### INPUT DATA

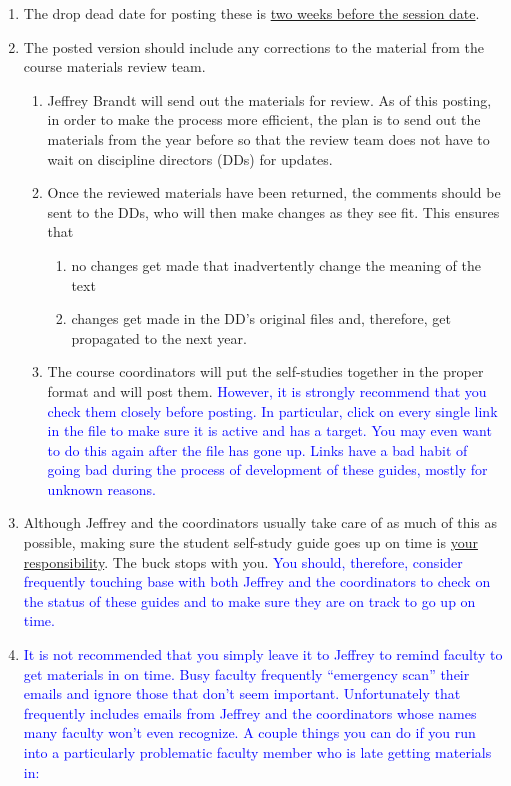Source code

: \documentclass[11pt]{article}
\newcommand{\trsem}[1]{\textcolor{blue}{#1}}
\begin{document}
\begin{enumerate}
\item The drop dead date for posting these is \underline{two weeks before the session date}.
\item The posted version should include any corrections to the
    material from the course materials review team.
  \begin{enumerate}
  \item Jeffrey Brandt will send out the materials for review.  As of this posting, in order to make the process more efficient, the plan is to send out the materials from the year before so that the review team does not have to wait on discipline directors (DDs) for updates.
  \item Once the reviewed materials have been returned, the comments should be sent to the DDs, who will then make changes as they see fit.  This ensures that
    \begin{enumerate}
    \item no changes get made that inadvertently change the meaning of the text
    \item changes get made in the DD's original files and, therefore, get propagated to the next year.
    \end{enumerate}
  \item The course coordinators will put the self-studies together in the proper format and will post them.  \trsem{However, it is strongly recommend that you check them closely before posting.  In particular, click on every single link in the file to make sure it is active and has a target.  You may even want to do this again after the file has gone up.  Links have a bad habit of going bad during the process of development of these guides, mostly for unknown reasons.}
\end{enumerate}
\item Although Jeffrey and the coordinators usually take care of as much of this as possible, making sure the student self-study guide goes up on time is \underline{your responsibility}.  The buck stops with you.  \trsem{You should, therefore, consider frequently touching base with both Jeffrey and the coordinators to check on the status of these guides and to make sure they are on track to go up on time.}
  \def\labelenumi{\trsem{\arabic{enumi}.}}
\item \trsem{It is not recommended that you simply leave it to Jeffrey to remind faculty to get materials in on time.  Busy faculty frequently ``emergency scan'' their emails and ignore those that don't seem important.  Unfortunately that frequently includes emails from Jeffrey and the coordinators whose names many faculty won't even recognize.  A couple things you can do if you run into a particularly problematic faculty member who is late getting materials in:}

\end{enumerate}
\end{document}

######

* INSTRUCTIONS TO FOLLOW
Read the lines above. Gather those in which the string "changes" is found.

* ANSWER TO THIS PROBLEM
  \item Once the reviewed materials have been returned, the comments should be sent to the DDs, who will then make changes as they see fit.  This ensures that
    \item no changes get made that inadvertently change the meaning of the text
    \item changes get made in the DD's original files and, therefore, get propagated to the next year.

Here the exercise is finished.